Note In face of answers and other sources, have edited my answer as below:
(a) First, need to represent using the Bezout's lemma the pairwise relatively prime pairs. Say,
$\exists l,m,n,o,p,q,r,s,t, \in \mathbb{Z}$ s.t.
(i)$la+mb=1,$
(ii) $ob+pc=1,$
(iii)$ ra+sb=1$.
To show divisibility for the sum of any two by the third natural, requires following algebraic reasoning:
$\exists x,y,z \in \mathbb{N}$, s.t.
(iv)$a+b = xc \implies c = \frac{(a+b)}{x}$,
(v)$ b+c = ya\implies a = \frac{(c+b)}{y}$,
(vi)$a+c=zb\implies b = \frac{(a+c)}{z}$.
It seems that it is not easy to combine such two different algebraic representations.
Question (a): Hint: the following triples $(a,b,c)$ are solutions: $$ a=1, \qquad b=1, \qquad c=1; $$ $$ a=1, \qquad b=1, \qquad c=2; $$ $$ a=1, \qquad b=2, \qquad c=3. $$ (Every permutation of each of the above is a solution as well. The requirement that $a,b,c$ should be different leaves only the latter triple, i.e. any permutation of $1,2,3$.)
Now let us prove that there are no other solutions. (See also the last page of this problem set.)
Proof. Let $a<b<c$. Then $a+b<2c$. But $c$ must divide $a+b$, therefore $c=a+b$.

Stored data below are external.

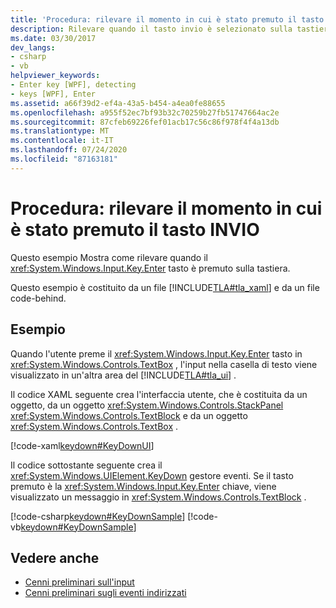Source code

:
 ```yaml
---
title: 'Procedura: rilevare il momento in cui è stato premuto il tasto INVIO'
description: Rilevare quando il tasto invio è selezionato sulla tastiera in Windows Presentation Foundation. Questo esempio è costituito da XAML e da un file code-behind.
ms.date: 03/30/2017
dev_langs:
- csharp
- vb
helpviewer_keywords:
- Enter key [WPF], detecting
- keys [WPF], Enter
ms.assetid: a66f39d2-ef4a-43a5-b454-a4ea0fe88655
ms.openlocfilehash: a955f52ec7bf93b32c70259b27fb51747664ac2e
ms.sourcegitcommit: 87cfeb69226fef01acb17c56c86f978f4f4a13db
ms.translationtype: MT
ms.contentlocale: it-IT
ms.lasthandoff: 07/24/2020
ms.locfileid: "87163181"
---
```

# <a name="how-to-detect-when-the-enter-key-pressed"></a>Procedura: rilevare il momento in cui è stato premuto il tasto INVIO
Questo esempio Mostra come rilevare quando il <xref:System.Windows.Input.Key.Enter> tasto è premuto sulla tastiera.  
  
 Questo esempio è costituito da un file [!INCLUDE[TLA#tla_xaml](../../../../includes/tlasharptla-xaml-md.md)] e da un file code-behind.  
  
## <a name="example"></a>Esempio  
 Quando l'utente preme il <xref:System.Windows.Input.Key.Enter> tasto in <xref:System.Windows.Controls.TextBox> , l'input nella casella di testo viene visualizzato in un'altra area del [!INCLUDE[TLA#tla_ui](../../../../includes/tlasharptla-ui-md.md)] .  
  
 Il codice XAML seguente crea l'interfaccia utente, che è costituita da un oggetto, da un oggetto <xref:System.Windows.Controls.StackPanel> <xref:System.Windows.Controls.TextBlock> e da un oggetto <xref:System.Windows.Controls.TextBox> .  
  
 [!code-xaml[keydown#KeyDownUI](~/samples/snippets/csharp/VS_Snippets_Wpf/KeyDown/CSharp/Window1.xaml#keydownui)]  
  
 Il codice sottostante seguente crea il <xref:System.Windows.UIElement.KeyDown> gestore eventi.  Se il tasto premuto è la <xref:System.Windows.Input.Key.Enter> chiave, viene visualizzato un messaggio in <xref:System.Windows.Controls.TextBlock> .  
  
 [!code-csharp[keydown#KeyDownSample](~/samples/snippets/csharp/VS_Snippets_Wpf/KeyDown/CSharp/Window1.xaml.cs#keydownsample)]
 [!code-vb[keydown#KeyDownSample](~/samples/snippets/visualbasic/VS_Snippets_Wpf/KeyDown/VisualBasic/Window1.xaml.vb#keydownsample)]  
  
## <a name="see-also"></a>Vedere anche

- [Cenni preliminari sull'input](input-overview.md)
- [Cenni preliminari sugli eventi indirizzati](routed-events-overview.md)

So we have $b\ | \ (a+c)$; that is $b\ | \ (2a+b)$. Therefore $b\ | \ (2a)$. But $2b>2a$, so in order for $b\ | \ (2a)$ we must have $b=2a$. We have thus found that $$ b=2a, \qquad c=a+b=3a. $$ Therefore any triple $(a,2a,3a), \ a\in{\mathbb N},$ is a solution (not necessarily coprime!) -- and no other triple would work. The positive integers $(a,2a,3a)$ have a common divisor $a$; these integers are coprime if and only if $a=1$. We have thus proved that the only coprime solution is $(a,2a,3a)$ with $a=1$, that is, $(1,2,3)$.